鶏の唐揚げ。俺たちが人生の暗黒に迷った時、ほんの少し手を伸ばせば届くところで光り輝いて俺たちを幸せへ一歩導いてくれる。幸せとは鶏の唐揚げに豊富に含まれている栄養素。

 鶏の唐揚げは俺も大好きだ。嬉しい時や悲しい時、なんでもない時にも鶏の唐揚げを買いに行く。鶏どもめ、俺が憎いか。

 

 近所の唐揚げ屋で初めて唐揚げを1パックを買った時に、店員は笑顔でこう言った。

 

「唐揚げ、少し多めに入れておきました! サービスです!」

 

 最高。店員に恋しそうになった。

 唐揚げの量と幸せの量は綺麗な比例のグラフを描くことが知られている。その日俺は幸せだった。

 後日、良い事があった日。良い事があった日は唐揚げだ。俺はまたその店に行った。

 

「唐揚げ、少し多めに入れておきました! サービスです!」

 

 最高。店員に恋しそうになった。

 さらに後日、嫌なことがあった日。嫌なことは唐揚げで忘れるに限る。

 

「唐揚げ、少し多めに入れておきました! サービスです!」

 

 …………おい。

 さらに後日なんでもない日。

 

「唐揚げ、少し多めに入れておきました! サービスです!」

 

 おい、なんの真似だ。それが優しさのつもりなら間違っているぞ。そんなの愛じゃない。

 唐揚げが多いのは良い。嬉しい。でも毎回毎回ちょっと多いと、いざ普通の量出された時に損した気がするじゃない。もう俺の中では「多めだ! やったー!」という気持ちよりも「次はいつもより減らされるかもな」という気持ちが勝っている。

 

 どうした、唐揚げ。お前は幸福の使者ではなかったのか。

 ……どうした、俺。素直に喜べよ。

 

 それからも何度かその店に唐揚げを買いに行った。その度に店員はおきまりのセリフを言った。

「唐揚げ、少し多めに入れておきました! サービスです!」

 

 繰り返すうちに徐々に俺の考えも変わってきた。もしや、これは永遠なのでは。たとえあのセリフがマニュアルで、そのサービスした分量が実質の通常だとしても現在の量から減ることはないのでは。つまりこの幸福は終わらないのでは。

 ごめん、店員。俺、素直になるよ。次またあのセリフを言われたら、心の底から喜ぼう。

 

「多めなんですか!? ヒャッホー!!」とか言おう。

 

 唐揚げを1パック注文。

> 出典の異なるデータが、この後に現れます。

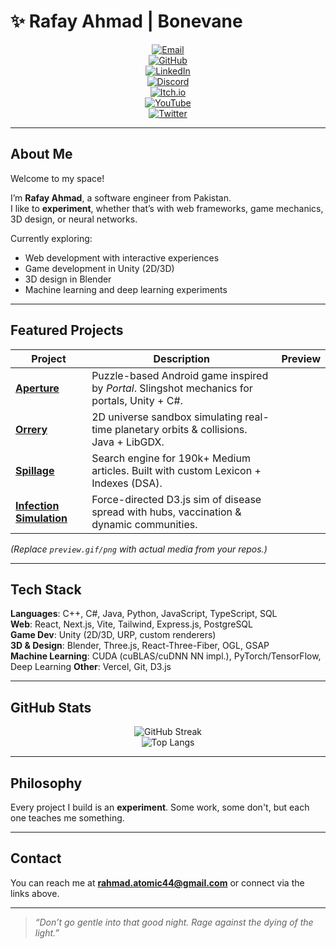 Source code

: # ✨ Rafay Ahmad | Bonevane  

<div align="center">

[![Email](https://img.shields.io/badge/Email-34A853?style=flat&logo=gmail&logoColor=white)](mailto:rahmad.atomic44@gmail.com)  
[![GitHub](https://img.shields.io/badge/GitHub-181717?style=flat&logo=github&logoColor=white)](https://github.com/bonevane)  
[![LinkedIn](https://img.shields.io/badge/LinkedIn-0A66C2?style=flat&logo=linkedin&logoColor=white)](https://linkedin.com/in/rafay-ahmad)  
[![Discord](https://img.shields.io/badge/Discord-5865F2?style=flat&logo=discord&logoColor=white)](https://discord.com/users/bonevane)  
[![Itch.io](https://img.shields.io/badge/Itch.io-FA5C5C?style=flat&logo=itchdotio&logoColor=white)](https://bonevane.itch.io)  
[![YouTube](https://img.shields.io/badge/YouTube-FF0000?style=flat&logo=youtube&logoColor=white)](https://youtube.com/@bonevane)  
[![Twitter](https://img.shields.io/badge/Twitter-000000?style=flat&logo=x&logoColor=white)](https://x.com/Bonevane_YT)  

</div>  

---

## About Me  

Welcome to my space!

I’m **Rafay Ahmad**, a software engineer from Pakistan.  
I like to **experiment**, whether that’s with web frameworks, game mechanics, 3D design, or neural networks.

Currently exploring:  
- Web development with interactive experiences  
- Game development in Unity (2D/3D)  
- 3D design in Blender  
- Machine learning and deep learning experiments  

---

## Featured Projects  

<div align="center">

| Project | Description | Preview |
|---------|-------------|---------|
| [**Aperture**](https://bonevane.itch.io/aperture) | Puzzle-based Android game inspired by *Portal*. Slingshot mechanics for portals, Unity + C#.
| [**Orrery**](https://github.com/bonevane/orrery) | 2D universe sandbox simulating real-time planetary orbits & collisions. Java + LibGDX.
| [**Spillage**](https://github.com/bonevane/spillage) | Search engine for 190k+ Medium articles. Built with custom Lexicon + Indexes (DSA). 
| [**Infection Simulation**](https://github.com/bonevane/infection-sim) | Force-directed D3.js sim of disease spread with hubs, vaccination & dynamic communities.

</div>  

*(Replace `preview.gif/png` with actual media from your repos.)*  

---

## Tech Stack  

**Languages**: C++, C#, Java, Python, JavaScript, TypeScript, SQL  
**Web**: React, Next.js, Vite, Tailwind, Express.js, PostgreSQL  
**Game Dev**: Unity (2D/3D, URP, custom renderers)  
**3D & Design**: Blender, Three.js, React-Three-Fiber, OGL, GSAP  
**Machine Learning**: CUDA (cuBLAS/cuDNN NN impl.), PyTorch/TensorFlow, Deep Learning
**Other**: Vercel, Git, D3.js  

---

## GitHub Stats  

<div align="center">

![GitHub Streak](https://streak-stats.demolab.com?user=bonevane&theme=tokyonight&hide_border=true)  
![Top Langs](https://github-readme-stats.vercel.app/api/top-langs/?username=bonevane&layout=compact&theme=tokyonight&hide_border=true)  

</div>  

---

## Philosophy  

Every project I build is an **experiment**. Some work, some don't, but each one teaches me something.  

---

## Contact  

You can reach me at **rahmad.atomic44@gmail.com** or connect via the links above.  

---

> *“Don’t go gentle into that good night. Rage against the dying of the light.”*  
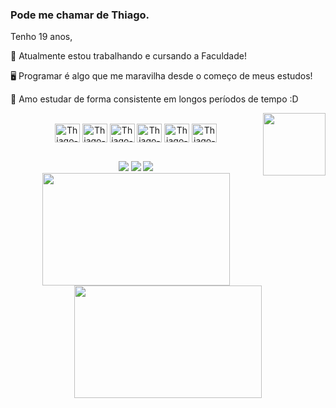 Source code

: ### Pode me chamar de Thiago.

Tenho 19 anos, 

💼 Atualmente estou trabalhando e cursando a Faculdade!

🖥 Programar é algo que me maravilha desde o começo de meus estudos!

🍎 Amo estudar de forma consistente em longos períodos de tempo :D


<img align=right width="100rem" src="https://user-images.githubusercontent.com/75057408/185676202-5613f7df-d320-4743-98b8-f9c529c165a6.png">



    
<div align="center">
  <a href="https://github.com/Francisco-Thiago" style="text-decoration: none;">

<div style="display: inline_block; align: center"><br>
  <img align="center" alt="Thiago-HTML" height="30" width="40" src="https://cdn.jsdelivr.net/gh/devicons/devicon/icons/html5/html5-original.svg">
  <img align="center" alt="Thiago-CSS" height="30" width="40" src="https://cdn.jsdelivr.net/gh/devicons/devicon/icons/css3/css3-original.svg">
  <img align="center" alt="Thiago-Js" height="30" width="40" src="https://cdn.jsdelivr.net/gh/devicons/devicon/icons/javascript/javascript-original.svg">
  <img align="center" alt="Thiago-Sass" height="30" width="40" src="https://user-images.githubusercontent.com/75057408/169482605-98bbb9f1-7c78-4e1d-a186-87aeb79045d6.svg">
  <img align="center" alt="Thiago-Java" height="30" width="40" src="https://cdn.jsdelivr.net/gh/devicons/devicon/icons/java/java-original.svg">
  <img align="center" alt="Thiago-MySQL" height="30" width="40" src="https://cdn.jsdelivr.net/gh/devicons/devicon/icons/mysql/mysql-original-wordmark.svg">
  
  ##

<div>
  <a href="mailto:vieirathiago779@gmail.com" target="_blank"><img src="https://img.shields.io/badge/-Gmail-%23333?style=for-the-badge&logo=gmail&logoColor=white"></a>
  <a href="https://www.linkedin.com/in/thiago-vieira-899655214/" target="_blank"><img src="https://img.shields.io/badge/-LinkedIn-%230077B5?style=for-the-badge&logo=linkedin&logoColor=white"></a>
  <img src="https://github.com/Francisco-Thiago/Francisco-Thiago/blob/output/github-contribution-grid-snake.svg">
</div>

  <img height="180rem" width="300px" src="https://github-readme-stats.vercel.app/api?username=Francisco-Thiago&show_icons=true&theme=radical&include_all_commits=true&count_private=true"/>
  <img height="180rem" width="300px" src="https://github-readme-stats.vercel.app/api/top-langs/?username=Francisco-Thiago&layout=compact&langs_count=7&theme=radical"/>
</div>
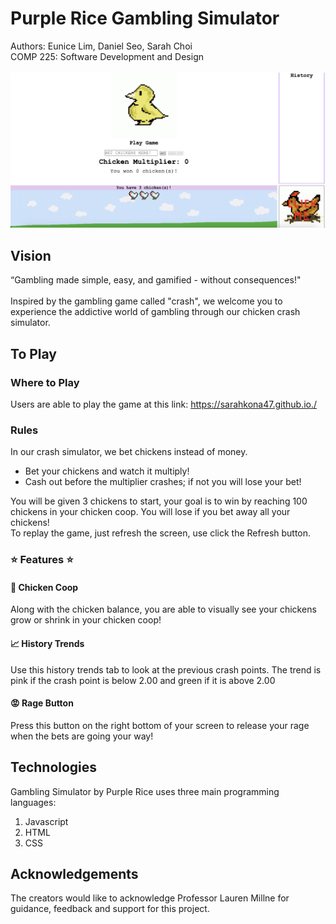 # Purple Rice Gambling Simulator

Authors: Eunice Lim, Daniel Seo, Sarah Choi \
COMP 225: Software Development and Design \
\
<img width="800" alt="Game Image" src="https://github.com/sarahkona47/sarahkona47.github.io/blob/main/images/gameimage.png">

## Vision
“Gambling made simple, easy, and gamified - without consequences!"\
\
Inspired by the gambling game called "crash", we welcome you to experience the addictive world of gambling through our chicken crash simulator.

## To Play

### Where to Play
Users are able to play the game at this link: https://sarahkona47.github.io./ 

### Rules
In our crash simulator, we bet chickens instead of money. 

- Bet your chickens and watch it multiply!
- Cash out before the multiplier crashes; if not you will lose your bet!

You will be given 3 chickens to start, your goal is to win by reaching 100 chickens in your chicken coop. You will lose if you bet away all your chickens!\
To replay the game, just refresh the screen, use click the Refresh button. 

### ⭐️ Features ⭐️

#### 🐔 Chicken Coop
Along with the chicken balance, you are able to visually see your chickens grow or shrink in your chicken coop!
#### 📈 History Trends 
Use this history trends tab to look at the previous crash points. The trend is pink if the crash point is below 2.00 and green if it is above 2.00
#### 😡 Rage Button
Press this button on the right bottom of your screen to release your rage when the bets are going your way! 

## Technologies
Gambling Simulator by Purple Rice uses three main programming languages: 
1. Javascript
2. HTML
3. CSS

## Acknowledgements
The creators would like to acknowledge Professor Lauren Millne for guidance, feedback and support for this project.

厨房から唐揚げを揚げる音が聞こえてくる。きっと、天使の笑い声ってのはこんな風に聞こえるんだぜ。パックを持って店員が出てくる。

 

「300円です!」

 

 小銭を渡す。

 

「ありがとうございました!」

 

 …………どうした、店員。言えよ。おい、言ってくれよ。そんな……そうか、今日がその時だったのか。何が天使の笑い声だ、俺が聞いていたのは黙示録の鐘だった。試される時がきたんだ。

 

 家に帰り、パックを開ける。いつもより少ない。

 

 俺は今まで恵まれていた。それが通常に戻っただけだ。それはわかっている。

 

 だが、とても損した気がする。

 

 主よ、欲深い俺をお許しください。主よ、唐揚げの神よ。慈悲を。